Supplied material:
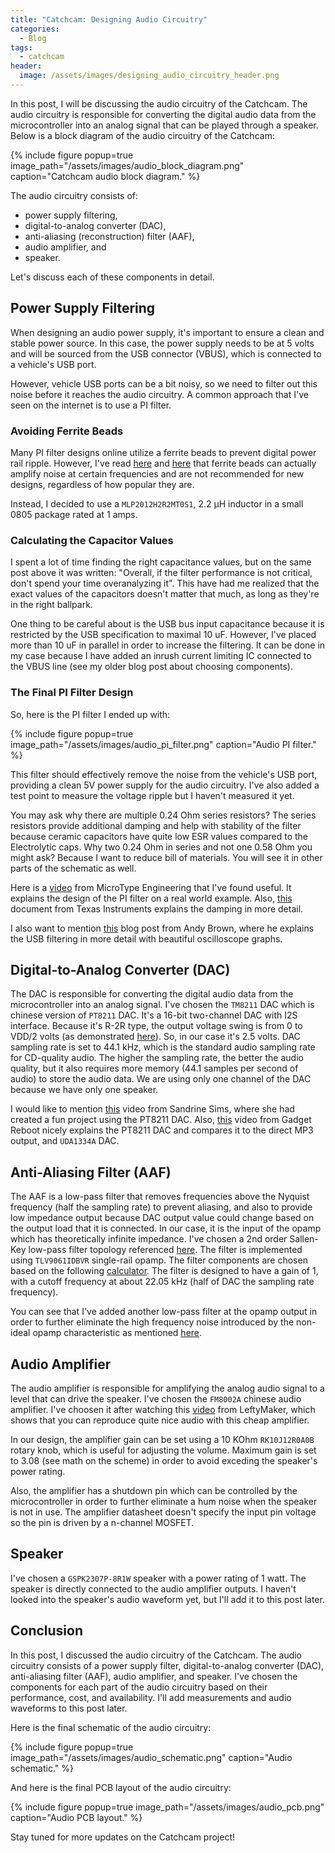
 ```yaml
---
title: "Catchcam: Designing Audio Circuitry"
categories:
  - Blog
tags:
  - catchcam
header:
  image: /assets/images/designing_audio_circuitry_header.png
---
```


In this post, I will be discussing the audio circuitry of the Catchcam. The audio circuitry is responsible for converting the digital audio data from the microcontroller into an analog signal that can be played through a speaker. Below is a block diagram of the audio circuitry of the Catchcam:

{% include figure popup=true image_path="/assets/images/audio_block_diagram.png" caption="Catchcam audio block diagram." %}

The audio circuitry consists of:

- power supply filtering,
- digital-to-analog converter (DAC),
- anti-aliasing (reconstruction) filter (AAF),
- audio amplifier, and
- speaker.

Let's discuss each of these components in detail.

## Power Supply Filtering

When designing an audio power supply, it's important to ensure a clean and stable power source. In this case, the power supply needs to be at 5 volts and will be sourced from the USB connector (VBUS), which is connected to a vehicle's USB port.

However, vehicle USB ports can be a bit noisy, so we need to filter out this noise before it reaches the audio circuitry. A common approach that I've seen on the internet is to use a PI filter.

### Avoiding Ferrite Beads

Many PI filter designs online utilize a ferrite beads to prevent digital power rail ripple. However, I've read [here](https://electronics.stackexchange.com/a/649064/428232) and [here](https://resources.altium.com/p/how-use-ferrite-bead-your-design-reduce-emi) that ferrite beads can actually amplify noise at certain frequencies and are not recommended for new designs, regardless of how popular they are.

Instead, I decided to use a `MLP2012H2R2MT0S1`, 2.2 μH inductor in a small 0805 package rated at 1 amps.

### Calculating the Capacitor Values

I spent a lot of time finding the right capacitance values, but on the same post above it was written: "Overall, if the filter performance is not critical, don't spend your time overanalyzing it". This have had me realized that the exact values of the capacitors doesn't matter that much, as long as they're in the right ballpark.

One thing to be careful about is the USB bus input capacitance because it is restricted by the USB specification to maximal 10 uF. However, I've placed more than 10 uF in parallel in order to increase the filtering. It can be done in my case because I have added an inrush current limiting IC connected to the VBUS line (see my older blog post about choosing components).

### The Final PI Filter Design

So, here is the PI filter I ended up with:

{% include figure popup=true image_path="/assets/images/audio_pi_filter.png" caption="Audio PI filter." %}

This filter should effectively remove the noise from the vehicle's USB port, providing a clean 5V power supply for the audio circuitry. I've also added a test point to measure the voltage ripple but I haven't measured it yet.

You may ask why there are multiple 0.24 Ohm series resistors? The series resistors provide additional damping and help with stability of the filter because ceramic capacitors have quite low ESR values compared to the Electrolytic caps. Why two 0.24 Ohm in series and not one 0.58 Ohm you might ask? Because I want to reduce bill of materials. You will see it in other parts of the schematic as well.

Here is a [video](https://www.youtube.com/watch?v=ylfaaEp9iMo) from MicroType Engineering that I've found useful. It explains the design of the PI filter on a real world example. Also, [this](https://www.ti.com/lit/an/snva538/snva538.pdf) document from Texas Instruments explains the damping in more detail.

I also want to mention [this](https://andybrown.me.uk/2015/07/24/usb-filtering/) blog post from Andy Brown, where he explains the USB filtering in more detail with beautiful oscilloscope graphs.

## Digital-to-Analog Converter (DAC)

The DAC is responsible for converting the digital audio data from the microcontroller into an analog signal. I've chosen the `TM8211` DAC which is chinese version of `PT8211` DAC. It's a 16-bit two-channel DAC with I2S interface. Because it's R-2R type, the output voltage swing is from 0 to VDD/2 volts (as demonstrated [here](http://rcvt.tu-sofia.bg/ICEST2006_71.pdf)). So, in our case it's 2.5 volts. DAC sampling rate is set to 44.1 kHz, which is the standard audio sampling rate for CD-quality audio. The higher the sampling rate, the better the audio quality, but it also requires more memory (44.1 samples per second of audio) to store the audio data. We are using only one channel of the DAC because we have only one speaker.

I would like to mention [this](https://www.youtube.com/watch?v=d80DxAXqH4E) video from Sandrine Sims, where she had created a fun project using the PT8211 DAC. Also, [this](https://www.youtube.com/watch?v=HQVSznvnHh8) video from Gadget Reboot nicely explains the PT8211 DAC and compares it to the direct MP3 output, and `UDA1334A` DAC.

## Anti-Aliasing Filter (AAF)

The AAF is a low-pass filter that removes frequencies above the Nyquist frequency (half the sampling rate) to prevent aliasing, and also to provide low impedance output because DAC output value could change based on the output load that it is connected. In our case, it is the input of the opamp which has theoretically infinite impedance. I've chosen a 2nd order Sallen-Key low-pass filter topology referenced [here](https://www.ti.com/lit/an/sboa226/sboa226.pdf?ts=1726810730048&ref_url=https%253A%252F%252Fwww.google.com%252F). The filter is implemented using `TLV9061IDBVR` single-rail opamp. The filter components are chosen based on the following [calculator](http://sim.okawa-denshi.jp/en/OPstool.php). The filter is designed to have a gain of 1, with a cutoff frequency at about 22.05 kHz (half of DAC the sampling rate frequency).

You can see that I've added another low-pass filter at the opamp output in order to further eliminate the high frequency noise introduced by the non-ideal opamp characteristic as mentioned [here](https://www.ti.com/lit/an/sloa049d/sloa049d.pdf).

## Audio Amplifier

The audio amplifier is responsible for amplifying the analog audio signal to a level that can drive the speaker. I've chosen the `FM8002A` chinese audio amplifier. I've choosen it after watching this [video](https://www.youtube.com/watch?v=I4WP1u4hwpw) from LeftyMaker, which shows that you can reproduce quite nice audio with this cheap amplifier.

In our design, the amplifier gain can be set using a 10 KOhm `RK10J12R0A0B` rotary knob, which is useful for adjusting the volume. Maximum gain is set to 3.08 (see math on the scheme) in order to avoid exceding the speaker's power rating.

Also, the amplifier has a shutdown pin which can be controlled by the microcontroller in order to further eliminate a hum noise when the speaker is not in use. The amplifier datasheet doesn't specify the input pin voltage so the pin is driven by a n-channel MOSFET.

## Speaker

I've chosen a `GSPK2307P-8R1W` speaker with a power rating of 1 watt. The speaker is directly connected to the audio amplifier outputs. I haven't looked into the speaker's audio waveform yet, but I'll add it to this post later.

## Conclusion

In this post, I discussed the audio circuitry of the Catchcam. The audio circuitry consists of a power supply filter, digital-to-analog converter (DAC), anti-aliasing filter (AAF), audio amplifier, and speaker. I've chosen the components for each part of the audio circuitry based on their performance, cost, and availability. I'll add measurements and audio waveforms to this post later.

Here is the final schematic of the audio circuitry:

{% include figure popup=true image_path="/assets/images/audio_schematic.png" caption="Audio schematic." %}

And here is the final PCB layout of the audio circuitry:

{% include figure popup=true image_path="/assets/images/audio_pcb.png" caption="Audio PCB layout." %}

Stay tuned for more updates on the Catchcam project!
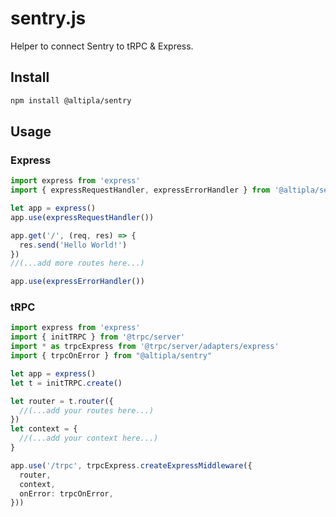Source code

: # sentry.js
Helper to connect Sentry to tRPC &amp; Express.


## Install

```sh
npm install @altipla/sentry
```


## Usage

### Express

```ts
import express from 'express'
import { expressRequestHandler, expressErrorHandler } from '@altipla/sentry'

let app = express()
app.use(expressRequestHandler())

app.get('/', (req, res) => {
  res.send('Hello World!')
})
//(...add more routes here...)

app.use(expressErrorHandler())
```


### tRPC

```ts
import express from 'express'
import { initTRPC } from '@trpc/server'
import * as trpcExpress from '@trpc/server/adapters/express'
import { trpcOnError } from "@altipla/sentry"

let app = express()
let t = initTRPC.create()

let router = t.router({
  //(...add your routes here...)
})
let context = {
  //(...add your context here...)
}

app.use('/trpc', trpcExpress.createExpressMiddleware({
  router,
  context,
  onError: trpcOnError,
}))

```

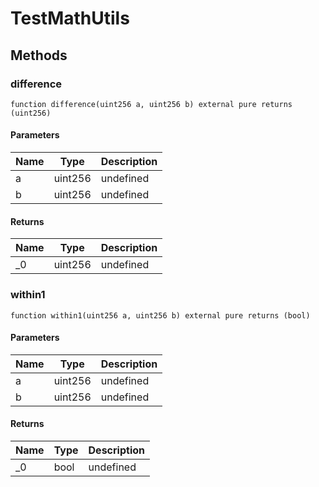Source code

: # TestMathUtils









## Methods

### difference

```solidity
function difference(uint256 a, uint256 b) external pure returns (uint256)
```





#### Parameters

| Name | Type | Description |
|---|---|---|
| a | uint256 | undefined |
| b | uint256 | undefined |

#### Returns

| Name | Type | Description |
|---|---|---|
| _0 | uint256 | undefined |

### within1

```solidity
function within1(uint256 a, uint256 b) external pure returns (bool)
```





#### Parameters

| Name | Type | Description |
|---|---|---|
| a | uint256 | undefined |
| b | uint256 | undefined |

#### Returns

| Name | Type | Description |
|---|---|---|
| _0 | bool | undefined |




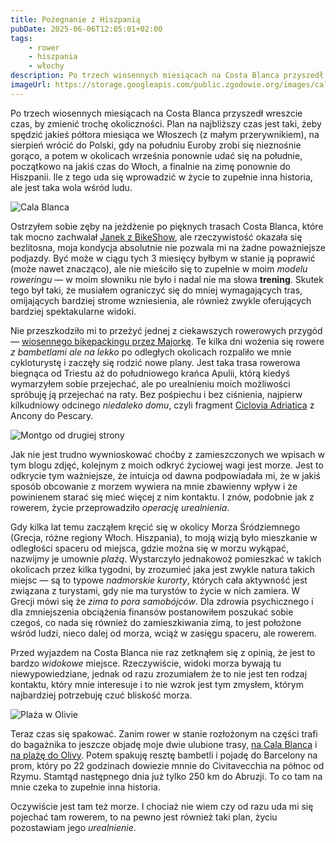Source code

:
 ```yaml
---
title: Pożegnanie z Hiszpanią
pubDate: 2025-06-06T12:05:01+02:00
tags:
    - rower
    - hiszpania
    - włochy
description: Po trzech wiosennych miesiącach na Costa Blanca przyszedł wreszcie czas, by zmienić trochę okoliczności. Plan na najbliższy czas jest taki, żeby spędzić jakieś półtora miesiąca we Włoszech (z małym przerywnikiem), na sierpień wrócić do Polski, gdy na południu Euroby zrobi się nieznośnie gorąco, a potem w okolicach września ponownie udać się na południe, początkowo na jakiś czas do Włoch, a finalnie na zimę ponownie do Hiszpanii. Ile z tego uda się wprowadzić w życie to zupełnie inna historia, ale jest taka wola wśród ludu.
imageUrl: https://storage.googleapis.com/public.zgodowie.org/images/cala-blanca-2025-06.jpg
---
```


Po trzech wiosennych miesiącach na Costa Blanca przyszedł wreszcie czas, by zmienić trochę okoliczności. Plan na najbliższy czas jest taki, żeby spędzić jakieś półtora miesiąca we Włoszech (z małym przerywnikiem), na sierpień wrócić do Polski, gdy na południu Euroby zrobi się nieznośnie gorąco, a potem w okolicach września ponownie udać się na południe, początkowo na jakiś czas do Włoch, a finalnie na zimę ponownie do Hiszpanii. Ile z tego uda się wprowadzić w życie to zupełnie inna historia, ale jest taka wola wśród ludu.

![Cala Blanca](https://storage.googleapis.com/public.zgodowie.org/images/cala-blanca-2025-06.jpg 'Cala Blanca, częsty cel moich przejażdżek')

Ostrzyłem sobie zęby na jeżdżenie po pięknych trasach Costa Blanca, które tak mocno zachwalał [Janek z BikeShow](https://www.youtube.com/@bikeshowcc), ale rzeczywistość okazała się bezlitosna, moja kondycja absolutnie nie pozwala mi na żadne poważniejsze podjazdy. Być może w ciągu tych 3 miesięcy byłbym w stanie ją poprawić (może nawet znacząco), ale nie mieściło się to zupełnie w moim _modelu roweringu_ &mdash; w moim słowniku nie było i nadal nie ma słowa **trening**. Skutek tego był taki, że musiałem ograniczyć się do mniej wymagających tras, omijających bardziej strome wzniesienia, ale również zwykle oferujących bardziej spektakularne widoki.

Nie przeszkodziło mi to przeżyć jednej z ciekawszych rowerowych przygód &mdash; [wiosennego bikepackingu przez Majorkę](/blog/2025/04/dlugi-weekend-na-majorce). Te kilka dni wożenia się rowere _z bambetlami ale na lekko_ po odległych okolicach rozpaliło we mnie cykloturystę i zaczęły się rodzić nowe plany. Jest taka trasa rowerowa biegnąca od Triestu aż do południowego krańca Apulii, którą kiedyś wymarzyłem sobie przejechać, ale po urealnieniu moich możliwości spróbuję ją przejechać na raty. Bez pośpiechu i bez ciśnienia, najpierw kilkudniowy odcinego _niedaleko domu_, czyli fragment [Ciclovia Adriatica](https://www.bicitalia.org/it/bicitalia/gli-itinerari-bicitalia/131-bi6-ciclovia-adriatica) z Ancony do Pescary.

![Montgo od drugiej strony](https://storage.googleapis.com/public.zgodowie.org/images/montgo-od-drugiej%20strony.jpg 'Montgo z drogi do Jesus Pobre')

Jak nie jest trudno wywnioskować choćby z zamieszczonych we wpisach w tym blogu zdjęć, kolejnym z moich odkryć życiowej wagi jest morze. Jest to odkrycie tym ważniejsze, że intuicja od dawna podpowiadała mi, że w jakiś sposób obcowanie z morzem wywiera na mnie zbawienny wpływ i że powinienem starać się mieć więcej z nim kontaktu. I znów, podobnie jak z rowerem, życie przeprowadziło _operację urealnienia_.

Gdy kilka lat temu zacząłem kręcić się w okolicy Morza Śródziemnego (Grecja, różne regiony Włoch. Hiszpania), to moją wizją było mieszkanie w odległości spaceru od miejsca, gdzie można się w morzu wykąpać, nazwijmy je umownie _plażą_. Wystarczyło jednakowoż pomieszkać w takich okolicach przez kilka tygodni, by zrozumieć jaka jest zwykle natura takich miejsc &mdash; są to typowe _nadmorskie kurorty_, których cała aktywność jest związana z turystami, gdy nie ma turystów to życie w nich zamiera. W Grecji mówi się że _zima to pora samobójców_. Dla zdrowia psychicznego i dla zmniejszenia obciążenia finansów postanowiłem poszukać sobie czegoś, co nada się również do zamieszkiwania zimą, to jest położone wśród ludzi, nieco dalej od morza, wciąż w zasięgu spaceru, ale rowerem.

Przed wyjazdem na Costa Blanca nie raz zetknąłem się z opinią, że jest to bardzo _widokowe_ miejsce. Rzeczywiście, widoki morza bywają tu niewypowiedziane, jednak od razu zrozumiałem że to nie jest ten rodzaj kontaktu, który mnie interesuje i to nie wzrok jest tym zmysłem, którym najbardziej potrzebuję czuć bliskość morza.

![Plaża w Olivie](https://storage.googleapis.com/public.zgodowie.org/images/plaza-w-olivie.jpg 'Najładniejsza plaża w okolicy jest w Olivie')

Teraz czas się spakować. Zanim rower w stanie rozłożonym na części trafi do bagażnika to jeszcze objadę moje dwie ulubione trasy, [na Cala Blanca](https://www.strava.com/activities/14696001733) i [na plażę do Olivy](https://www.strava.com/activities/14509738527). Potem spakuję resztę bambetli i pojadę do Barcelony na prom, który po 22 godzinach dowiezie mnnie do Civitavecchia na północ od Rzymu. Stamtąd następnego dnia już tylko 250 km do Abruzji. To co tam na mnie czeka to zupełnie inna historia.

Oczywiście jest tam też morze. I chociaż nie wiem czy od razu uda mi się pojechać tam rowerem, to na pewno jest również taki plan, życiu pozostawiam jego _urealnienie_.
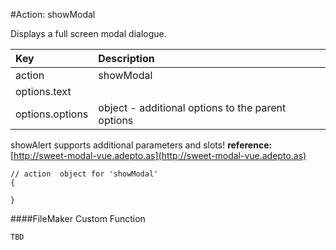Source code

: #Action: showModal

Displays a full screen modal dialogue. 

| Key | Description |
| :--- | :--- |
| action | showModal |
| options.text |  |
| options.options | object - additional options to the parent options |

showAlert supports additional parameters and slots!
**reference:** [http://sweet-modal-vue.adepto.as](http://sweet-modal-vue.adepto.as)



```
// action  object for 'showModal'
{

}
```




####FileMaker Custom Function
```
TBD
```



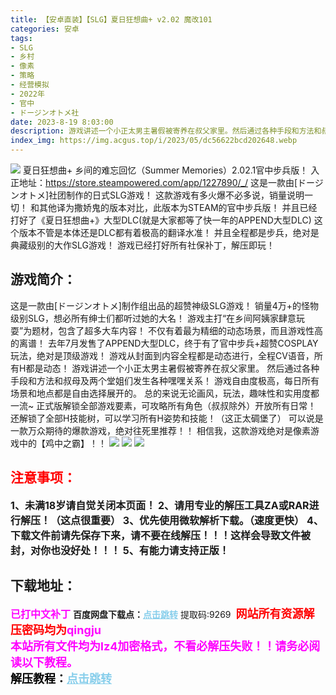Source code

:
 ```yaml
---
title: 【安卓直装】【SLG】夏日狂想曲+ v2.02 魔改101
categories: 安卓
tags:
- SLG
- 乡村
- 像素
- 策略
- 经营模拟
- 2022年
- 官中
- ドージンオトメ社
date: 2023-8-19 8:03:00
description: 游戏讲述一个小正太男主暑假被寄养在叔父家里。然后通过各种手段和方法和叔母及两个堂姐们发生各种嘿嘿关系！游戏自由度极高，每日所有场景和地点都是自由选择展开的。总的来说无论画风，玩法，趣味性和实用度都一流~正式版解锁全部游戏要素，可攻略所有角色（叔叔除外）开放所有日常！
index_img: https://img.acgus.top/i/2023/05/dc56622bcd202648.webp
---
```

![](https://img.acgus.top/i/2023/05/dc56622bcd202648.webp)
夏日狂想曲+ 乡间的难忘回忆（Summer Memories）2.02.1官中步兵版！
入正地址：https://store.steampowered.com/app/1227890/_/
这是一款由[ドージンオトメ]社团制作的日式SLG游戏！
这款游戏有多火爆不必多说，销量说明一切！
和其他译为撒娇鬼的版本对比，此版本为STEAM的官中步兵版！
并且已经打好了《夏日狂想曲+》大型DLC(就是大家都等了快一年的APPEND大型DLC)
这个版本不管是本体还是DLC都有着极高的翻译水准！
并且全程都是步兵，绝对是典藏级别的大作SLG游戏！
游戏已经打好所有社保补丁，解压即玩！

## 游戏简介：
这是一款由[ドージンオトメ]制作组出品的超赞神级SLG游戏！
销量4万+的怪物级别SLG，想必所有绅士们都听过她的大名！
游戏主打“在乡间阿姨家肆意玩耍”为题材，包含了超多大车内容！
不仅有着最为精细的动态场景，而且游戏性高的离谱！
去年7月发售了APPEND大型DLC，终于有了官中步兵+超赞COSPLAY玩法，绝对是顶级游戏！
游戏从封面到内容全程都是动态进行，全程CV语音，所有H都是动态！
游戏讲述一个小正太男主暑假被寄养在叔父家里。
然后通过各种手段和方法和叔母及两个堂姐们发生各种嘿嘿关系！
游戏自由度极高，每日所有场景和地点都是自由选择展开的。
总的来说无论画风，玩法，趣味性和实用度都一流~
正式版解锁全部游戏要素，可攻略所有角色（叔叔除外）开放所有日常！
还解锁了全部H技能树，可以学习所有H姿势和技能！（这正太碉堡了）
可以说是一款万众期待的爆款游戏，绝对往死里推荐！！
相信我，这款游戏绝对是像素游戏中的【鸡中之霸】！！
![](https://img.acgus.top/i/2023/05/746d05448e202709.webp)
![](https://img.acgus.top/i/2023/05/df9dcda6c1202702.webp)
![](https://img.acgus.top/i/2023/05/0f977a92b9202655.webp)




## <font color=#FF0000 >注意事项：</font>
<font size=3><b>1、未满18岁请自觉关闭本页面！
2、请用专业的解压工具ZA或RAR进行解压！（这点很重要）
3、优先使用微软解析下载。（速度更快）
4、下载文件前请先保存下来，请不要在线解压！！！这样会导致文件被封，对你也没好处！！！
5、有能力请支持正版！</b></font>

## 下载地址：
<font color=#FF00FF size=3><b>已打中文补丁</b></font>
<b>百度网盘下载点：</b><a href="https://pan.baidu.com/s/1MfafQWCkLAY2tXhPGpLjHg?pwd=9269" style="color: #87CEEB;"><b>点击跳转</b></a> 提取码:9269
<a style="padding: 0" href="https://post.qingju.org/AD/"><img style="max-width:100%" src="https://img.acgus.top/i/2024/07/478f689b8021d8d499ab43d21acf137a.gif" alt=""></a>
<b><font color=#FF0000 size=4>网站所有资源解压密码均为</b></font><b><font color=#FF00FF size=4>qingju</font><font color=#FF0000 ></font></b><br><b><font color=#FF00FF size=4>本站所有文件均为lz4加密格式，不看必解压失败！！请务必阅读以下教程。</b></font><br><b><font color=#000 size=4>解压教程：</b><a href="https://post.qingju.org/tutorial/000/" style="color: #87CEEB;"><b>点击跳转</b></a>
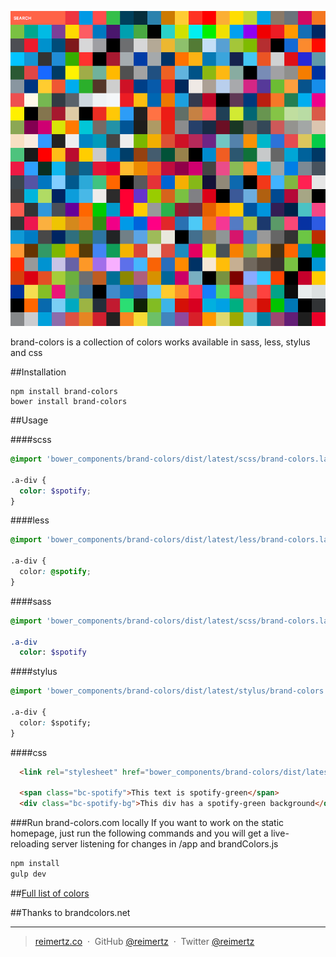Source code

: ![](brand-colors.png)

brand-colors is a collection of colors works available in sass, less, stylus and css

##Installation

```
npm install brand-colors
bower install brand-colors
```

##Usage

####scss
```scss
@import 'bower_components/brand-colors/dist/latest/scss/brand-colors.latest.scss'

.a-div {
  color: $spotify;
}
```
####less
```css
@import 'bower_components/brand-colors/dist/latest/less/brand-colors.latest.less'

.a-div {
  color: @spotify;
}
```
####sass
```sass
@import 'bower_components/brand-colors/dist/latest/scss/brand-colors.latest.sass'

.a-div
  color: $spotify
```
####stylus
```css
@import 'bower_components/brand-colors/dist/latest/stylus/brand-colors.latest.styl'

.a-div {
  color: $spotify;
}
```
####css

```html
  <link rel="stylesheet" href="bower_components/brand-colors/dist/latest/css/brand-colors.latest.min.css">`
  
  <span class="bc-spotify">This text is spotify-green</span>
  <div class="bc-spotify-bg">This div has a spotify-green background</div>
```

###Run brand-colors.com locally
If you want to work on the static homepage, just run the following commands
and you will get a live-reloading server listening for changes in /app
and brandColors.js
```bash
npm install
gulp dev
```
##[Full list of colors](https://github.com/reimertz/brand-colors/blob/master/data/brandColors.js#L8)

##Thanks to
brandcolors.net

---
> [reimertz.co](http://reimertz.co) &nbsp;&middot;&nbsp;
> GitHub [@reimertz](https://github.com/reimertz) &nbsp;&middot;&nbsp;
> Twitter [@reimertz](https://twitter.com/reimertz)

Task directions:
Please reproduce the listing exactly from its opening line through the line that contains "### Calculating the Capacitor Values", both included, with all pictures omitted.

Result for this task:
 ```yaml
---
title: "Catchcam: Designing Audio Circuitry"
categories:
  - Blog
tags:
  - catchcam
header:
  image: /assets/images/designing_audio_circuitry_header.png
---
```


In this post, I will be discussing the audio circuitry of the Catchcam. The audio circuitry is responsible for converting the digital audio data from the microcontroller into an analog signal that can be played through a speaker. Below is a block diagram of the audio circuitry of the Catchcam:

{% include figure popup=true image_path="/assets/images/audio_block_diagram.png" caption="Catchcam audio block diagram." %}

The audio circuitry consists of:

- power supply filtering,
- digital-to-analog converter (DAC),
- anti-aliasing (reconstruction) filter (AAF),
- audio amplifier, and
- speaker.

Let's discuss each of these components in detail.

## Power Supply Filtering

When designing an audio power supply, it's important to ensure a clean and stable power source. In this case, the power supply needs to be at 5 volts and will be sourced from the USB connector (VBUS), which is connected to a vehicle's USB port.

However, vehicle USB ports can be a bit noisy, so we need to filter out this noise before it reaches the audio circuitry. A common approach that I've seen on the internet is to use a PI filter.

### Avoiding Ferrite Beads

Many PI filter designs online utilize a ferrite beads to prevent digital power rail ripple. However, I've read [here](https://electronics.stackexchange.com/a/649064/428232) and [here](https://resources.altium.com/p/how-use-ferrite-bead-your-design-reduce-emi) that ferrite beads can actually amplify noise at certain frequencies and are not recommended for new designs, regardless of how popular they are.

Instead, I decided to use a `MLP2012H2R2MT0S1`, 2.2 μH inductor in a small 0805 package rated at 1 amps.

### Calculating the Capacitor Values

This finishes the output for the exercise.